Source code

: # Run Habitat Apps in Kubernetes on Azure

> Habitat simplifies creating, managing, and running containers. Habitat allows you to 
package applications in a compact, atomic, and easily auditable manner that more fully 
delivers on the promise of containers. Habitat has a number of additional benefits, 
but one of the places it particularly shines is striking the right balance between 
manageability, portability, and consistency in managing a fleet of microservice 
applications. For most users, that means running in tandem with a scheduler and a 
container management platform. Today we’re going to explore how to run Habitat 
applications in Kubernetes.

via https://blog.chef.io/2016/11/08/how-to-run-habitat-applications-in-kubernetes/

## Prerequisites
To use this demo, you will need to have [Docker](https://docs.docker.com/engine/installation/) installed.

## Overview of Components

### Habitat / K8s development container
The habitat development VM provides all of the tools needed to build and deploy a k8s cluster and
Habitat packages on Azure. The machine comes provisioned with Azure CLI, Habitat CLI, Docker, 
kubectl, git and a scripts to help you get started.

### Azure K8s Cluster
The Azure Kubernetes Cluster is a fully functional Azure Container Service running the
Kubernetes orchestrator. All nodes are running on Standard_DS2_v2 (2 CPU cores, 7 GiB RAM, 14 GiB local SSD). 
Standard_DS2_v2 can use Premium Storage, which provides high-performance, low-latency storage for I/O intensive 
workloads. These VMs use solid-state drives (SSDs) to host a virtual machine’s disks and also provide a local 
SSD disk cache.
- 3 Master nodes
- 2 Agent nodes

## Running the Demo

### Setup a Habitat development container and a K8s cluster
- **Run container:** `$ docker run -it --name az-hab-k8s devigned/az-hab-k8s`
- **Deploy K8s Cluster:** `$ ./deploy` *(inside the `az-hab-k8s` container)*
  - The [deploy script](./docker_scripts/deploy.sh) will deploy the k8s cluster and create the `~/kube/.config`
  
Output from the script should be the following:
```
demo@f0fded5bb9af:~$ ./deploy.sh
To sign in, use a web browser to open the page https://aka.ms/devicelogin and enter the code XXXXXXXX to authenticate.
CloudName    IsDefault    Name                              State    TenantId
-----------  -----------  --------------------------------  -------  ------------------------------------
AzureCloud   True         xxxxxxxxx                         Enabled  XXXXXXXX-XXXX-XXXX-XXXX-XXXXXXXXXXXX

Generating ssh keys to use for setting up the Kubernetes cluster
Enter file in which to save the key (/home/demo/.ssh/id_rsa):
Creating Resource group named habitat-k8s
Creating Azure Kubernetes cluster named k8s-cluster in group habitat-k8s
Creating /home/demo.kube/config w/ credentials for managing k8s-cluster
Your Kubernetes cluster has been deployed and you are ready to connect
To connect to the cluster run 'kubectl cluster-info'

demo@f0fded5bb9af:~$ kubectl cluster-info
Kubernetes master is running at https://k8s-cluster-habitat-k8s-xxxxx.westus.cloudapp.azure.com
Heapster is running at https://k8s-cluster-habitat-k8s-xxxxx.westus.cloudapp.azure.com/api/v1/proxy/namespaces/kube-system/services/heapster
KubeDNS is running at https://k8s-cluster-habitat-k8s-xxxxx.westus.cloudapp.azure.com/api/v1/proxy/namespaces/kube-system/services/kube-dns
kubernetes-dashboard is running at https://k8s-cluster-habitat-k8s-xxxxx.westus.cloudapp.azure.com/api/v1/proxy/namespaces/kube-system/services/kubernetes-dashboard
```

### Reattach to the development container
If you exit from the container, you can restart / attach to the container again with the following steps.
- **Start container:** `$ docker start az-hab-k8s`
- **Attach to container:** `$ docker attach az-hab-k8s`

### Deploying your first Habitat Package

_PROBLEM DESCRIPTION_
For every record above, print an exact copy.

_WRITTEN ANSWER_
Source code

: # Run Habitat Apps in Kubernetes on Azure

> Habitat simplifies creating, managing, and running containers. Habitat allows you to 
package applications in a compact, atomic, and easily auditable manner that more fully 
delivers on the promise of containers. Habitat has a number of additional benefits, 
but one of the places it particularly shines is striking the right balance between 
manageability, portability, and consistency in managing a fleet of microservice 
applications. For most users, that means running in tandem with a scheduler and a 
container management platform. Today we’re going to explore how to run Habitat 
applications in Kubernetes.

via https://blog.chef.io/2016/11/08/how-to-run-habitat-applications-in-kubernetes/

## Prerequisites
To use this demo, you will need to have [Docker](https://docs.docker.com/engine/installation/) installed.

## Overview of Components

### Habitat / K8s development container
The habitat development VM provides all of the tools needed to build and deploy a k8s cluster and
Habitat packages on Azure. The machine comes provisioned with Azure CLI, Habitat CLI, Docker, 
kubectl, git and a scripts to help you get started.

### Azure K8s Cluster
The Azure Kubernetes Cluster is a fully functional Azure Container Service running the
Kubernetes orchestrator. All nodes are running on Standard_DS2_v2 (2 CPU cores, 7 GiB RAM, 14 GiB local SSD). 
Standard_DS2_v2 can use Premium Storage, which provides high-performance, low-latency storage for I/O intensive 
workloads. These VMs use solid-state drives (SSDs) to host a virtual machine’s disks and also provide a local 
SSD disk cache.
- 3 Master nodes
- 2 Agent nodes

## Running the Demo

### Setup a Habitat development container and a K8s cluster
- **Run container:** `$ docker run -it --name az-hab-k8s devigned/az-hab-k8s`
- **Deploy K8s Cluster:** `$ ./deploy` *(inside the `az-hab-k8s` container)*
  - The [deploy script](./docker_scripts/deploy.sh) will deploy the k8s cluster and create the `~/kube/.config`
  
Output from the script should be the following:
```
demo@f0fded5bb9af:~$ ./deploy.sh
To sign in, use a web browser to open the page https://aka.ms/devicelogin and enter the code XXXXXXXX to authenticate.
CloudName    IsDefault    Name                              State    TenantId
-----------  -----------  --------------------------------  -------  ------------------------------------
AzureCloud   True         xxxxxxxxx                         Enabled  XXXXXXXX-XXXX-XXXX-XXXX-XXXXXXXXXXXX

Generating ssh keys to use for setting up the Kubernetes cluster
Enter file in which to save the key (/home/demo/.ssh/id_rsa):
Creating Resource group named habitat-k8s
Creating Azure Kubernetes cluster named k8s-cluster in group habitat-k8s
Creating /home/demo.kube/config w/ credentials for managing k8s-cluster
Your Kubernetes cluster has been deployed and you are ready to connect
To connect to the cluster run 'kubectl cluster-info'

demo@f0fded5bb9af:~$ kubectl cluster-info
Kubernetes master is running at https://k8s-cluster-habitat-k8s-xxxxx.westus.cloudapp.azure.com
Heapster is running at https://k8s-cluster-habitat-k8s-xxxxx.westus.cloudapp.azure.com/api/v1/proxy/namespaces/kube-system/services/heapster
KubeDNS is running at https://k8s-cluster-habitat-k8s-xxxxx.westus.cloudapp.azure.com/api/v1/proxy/namespaces/kube-system/services/kube-dns
kubernetes-dashboard is running at https://k8s-cluster-habitat-k8s-xxxxx.westus.cloudapp.azure.com/api/v1/proxy/namespaces/kube-system/services/kubernetes-dashboard
```

### Reattach to the development container
If you exit from the container, you can restart / attach to the container again with the following steps.
- **Start container:** `$ docker start az-hab-k8s`
- **Attach to container:** `$ docker attach az-hab-k8s`

### Deploying your first Habitat Package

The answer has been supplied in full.